'Self-esteem' is a term used to describe how a person experiences his or her own feelings of self-worth. In other words, how they feel about themselves.
People who have high self-esteem will value themselves and feel that they are a 'capable' person. They will have a generally positive outlook and feel that they are free to make choices about their life. They will generally build good relationships with those around them and are more likely to bring up children who have high self-esteem.
People who have low self-esteem will not value themselves very highly and will often find life difficult to negotiate. They may struggle with relationships, and need others to reassure them that they are a 'worthwhile' person. People with low self-esteem often find it difficult to make choices in their life and find new situations stressful. They are also much more likely to develop self-destructive behaviours such as eating disorders, self-harm, alcohol or drug abuse and violence.
It is widely accepted that the most important factor in children's development of self-esteem is their home environment.

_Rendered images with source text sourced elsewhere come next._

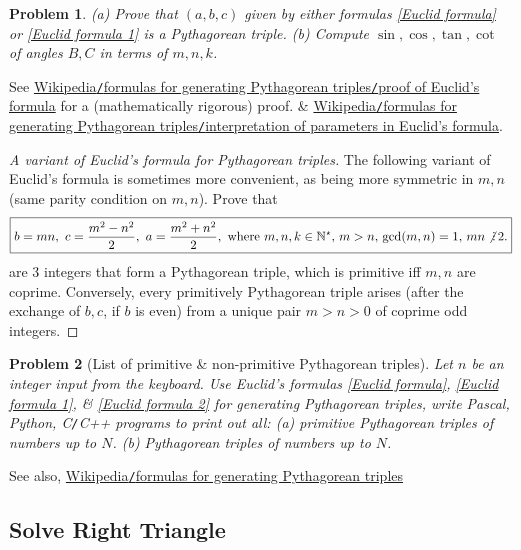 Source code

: \documentclass{article}
\newtheorem{problem}{Problem}
\DeclareRobustCommand{\divby}{%
	\mathrel{\vbox{\baselineskip.65ex\lineskiplimit0pt\hbox{.}\hbox{.}\hbox{.}}}%
}
\begin{document}
\begin{problem}
	(a) Prove that $(a,b,c)$ given by either formulas \eqref{Euclid formula} or \eqref{Euclid formula 1} is a Pythagorean triple. (b) Compute $\sin,\cos,\tan,\cot$ of angles $B,C$ in terms of $m,n,k$.
\end{problem}
See \href{https://en.wikipedia.org/wiki/Pythagorean_triple#Proof_of_Euclid's_formula}{Wikipedia{\tt/}formulas for generating Pythagorean triples{\tt/}proof of Euclid's formula} for a (mathematically rigorous) proof. \& \href{https://en.wikipedia.org/wiki/Pythagorean_triple#Interpretation_of_parameters_in_Euclid's_formula}{Wikipedia{\tt/}formulas for generating Pythagorean triples{\tt/}interpretation of parameters in Euclid's formula}.

\begin{proof}[A variant of Euclid's formula for Pythagorean triples]
	The following variant of Euclid's formula is sometimes more convenient, as being more symmetric in $m,n$ (same parity condition on $m,n$). Prove that
	\begin{align}
		\label{Euclid formula 2}
		\boxed{b = mn,\ c = \frac{m^2 - n^2}{2},\ a = \frac{m^2 + n^2}{2},\mbox{ where } m,n,k\in\mathbb{N}^\star,\,m > n,\,{\rm gcd}(m,n) = 1,\,mn\not{\divby}\,2.}
	\end{align}
	are 3 integers that form a Pythagorean triple, which is primitive iff $m,n$ are coprime. Conversely, every primitively Pythagorean triple arises (after the exchange of $b,c$, if $b$ is even) from a unique pair $m > n > 0$ of coprime odd integers.
\end{proof}

\begin{problem}[List of primitive \& non-primitive Pythagorean triples]
	Let $n$ be an integer input from the keyboard. Use Euclid's formulas \eqref{Euclid formula}, \eqref{Euclid formula 1}, \& \eqref{Euclid formula 2} for generating Pythagorean triples, write {\sf Pascal, Python, C{\tt/}C++} programs to print out all: (a) primitive Pythagorean triples of numbers up to $N$. (b) Pythagorean triples of numbers up to $N$.
\end{problem}
See also, \href{https://en.wikipedia.org/wiki/Formulas_for_generating_Pythagorean_triples}{Wikipedia{\tt/}formulas for generating Pythagorean triples}


\subsection{Solve Right Triangle}
\end{document}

In most circumstances, parents are the most important influence in on how a child feels about himself or herself and helping children develop high self-esteem is one of the most important tasks of parenthood.

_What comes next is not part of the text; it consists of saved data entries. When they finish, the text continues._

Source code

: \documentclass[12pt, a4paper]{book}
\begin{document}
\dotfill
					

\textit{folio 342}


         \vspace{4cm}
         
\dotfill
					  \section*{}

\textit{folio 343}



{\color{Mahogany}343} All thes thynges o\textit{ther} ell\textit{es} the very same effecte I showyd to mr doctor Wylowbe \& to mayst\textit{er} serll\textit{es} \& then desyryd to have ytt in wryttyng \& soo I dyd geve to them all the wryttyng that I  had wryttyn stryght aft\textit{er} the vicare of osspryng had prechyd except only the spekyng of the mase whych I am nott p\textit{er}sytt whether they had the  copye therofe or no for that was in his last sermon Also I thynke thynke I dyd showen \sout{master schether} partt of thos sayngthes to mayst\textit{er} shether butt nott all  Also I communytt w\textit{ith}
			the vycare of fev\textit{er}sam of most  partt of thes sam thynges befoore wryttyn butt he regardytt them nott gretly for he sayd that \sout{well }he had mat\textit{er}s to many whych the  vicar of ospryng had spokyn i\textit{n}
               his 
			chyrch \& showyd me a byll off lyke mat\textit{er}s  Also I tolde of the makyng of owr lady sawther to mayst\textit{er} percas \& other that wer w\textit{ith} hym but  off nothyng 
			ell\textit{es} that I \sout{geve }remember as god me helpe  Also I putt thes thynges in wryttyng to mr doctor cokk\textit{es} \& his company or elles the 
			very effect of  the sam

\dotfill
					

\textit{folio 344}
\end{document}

Very often, the way we bring up our children is a reflection of the way that we were brought up by our parents. We may very often hear ourselves saying to our children exactly the same things that were said to us as we were growing up. Often, that's fine but we need to be careful that we aren't passing on negative attitudes that lead to low self esteem.

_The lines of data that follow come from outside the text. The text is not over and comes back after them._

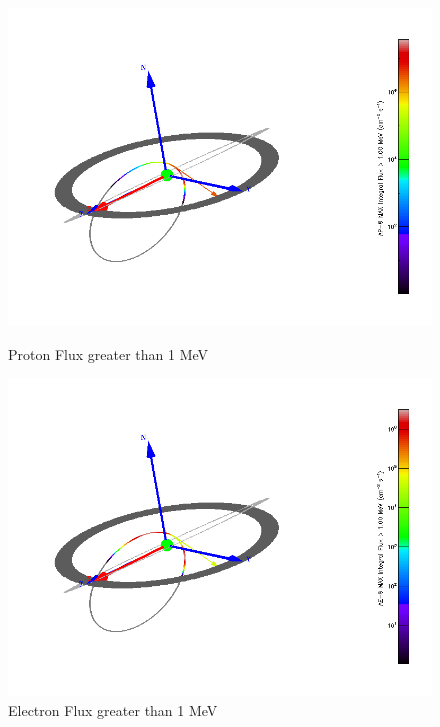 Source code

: \begin{figure}[!htbp]
  \centering
  \begin{minipage}[b]{0.45\textwidth}
    \includegraphics[width=\textwidth]{spenvis/proton_map}
    \caption{Proton Flux greater than 1 MeV}
    \label{fig:p_map}
  \end{minipage}
  \hfill
  \begin{minipage}[b]{0.45\textwidth}
    \includegraphics[width=\textwidth]{spenvis/electron_map}
    \caption{Electron Flux greater than 1 MeV}
    \label{fig:e_map}
  \end{minipage}
\end{figure}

Listen to the things you say to your children. Are you critical or negative? Do you ignore them when you're stressed? Do you tell them they're stupid? Do you shout at them or laugh when they make mistakes? These are things that will lead to low self-esteem in your children. Here are some ways that you can help your children develop high self-esteem. It will be a life long gift to them!
Praise your child
Children love praise. Just watch your child’s face when you do! Don’t over praise, simply say things like ‘oh, that’s really good’ or ‘you’ve done really well with that’. It’s also a good idea to praise how hard they’ve worked to achieve something as this reinforces the achievement. Simply telling a child that they are clever can make them fear failure. Try ‘you must have worked really hard to do that’ rather than ‘you’re a obviously really clever’.
Take time to listen
It can be difficult after a long day or when you’re feeling stressed, but ask your child about what they’ve been doing and let them talk freely. When they tell you something, show them how interested you are and ask them to tell you some more.Take an interest in their interests even if they seem boring to you.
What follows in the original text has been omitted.